Dataset records:
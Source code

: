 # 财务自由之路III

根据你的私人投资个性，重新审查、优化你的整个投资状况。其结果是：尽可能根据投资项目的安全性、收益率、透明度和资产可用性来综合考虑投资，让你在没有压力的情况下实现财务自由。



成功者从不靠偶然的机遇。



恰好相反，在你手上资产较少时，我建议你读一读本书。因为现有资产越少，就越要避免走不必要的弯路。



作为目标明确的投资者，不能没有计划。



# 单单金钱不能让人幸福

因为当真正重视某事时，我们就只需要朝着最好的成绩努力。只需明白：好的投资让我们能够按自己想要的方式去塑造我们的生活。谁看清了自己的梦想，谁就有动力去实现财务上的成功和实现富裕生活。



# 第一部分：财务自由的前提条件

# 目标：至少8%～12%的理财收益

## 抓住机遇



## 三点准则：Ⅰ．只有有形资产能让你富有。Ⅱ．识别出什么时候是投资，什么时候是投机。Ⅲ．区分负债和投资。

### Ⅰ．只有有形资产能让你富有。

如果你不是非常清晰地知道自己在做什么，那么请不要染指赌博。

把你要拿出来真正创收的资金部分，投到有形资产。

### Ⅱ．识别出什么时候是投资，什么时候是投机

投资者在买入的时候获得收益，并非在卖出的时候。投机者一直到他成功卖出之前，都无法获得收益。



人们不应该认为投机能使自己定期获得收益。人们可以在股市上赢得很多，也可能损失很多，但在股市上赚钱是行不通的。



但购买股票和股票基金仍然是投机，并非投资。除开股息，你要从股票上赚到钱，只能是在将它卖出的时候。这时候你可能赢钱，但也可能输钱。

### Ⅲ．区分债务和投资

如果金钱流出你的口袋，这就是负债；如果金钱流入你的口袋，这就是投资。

Task goal:
An exact copy of the lines from the one holding "如果你不是非常清晰地知道自己在做什么，那么请不要染指赌博。" through the end of the data is the whole answer.

Written reply:
如果你不是非常清晰地知道自己在做什么，那么请不要染指赌博。

把你要拿出来真正创收的资金部分，投到有形资产。

### Ⅱ．识别出什么时候是投资，什么时候是投机

投资者在买入的时候获得收益，并非在卖出的时候。投机者一直到他成功卖出之前，都无法获得收益。



人们不应该认为投机能使自己定期获得收益。人们可以在股市上赢得很多，也可能损失很多，但在股市上赚钱是行不通的。



但购买股票和股票基金仍然是投机，并非投资。除开股息，你要从股票上赚到钱，只能是在将它卖出的时候。这时候你可能赢钱，但也可能输钱。

### Ⅲ．区分债务和投资

如果金钱流出你的口袋，这就是负债；如果金钱流入你的口袋，这就是投资。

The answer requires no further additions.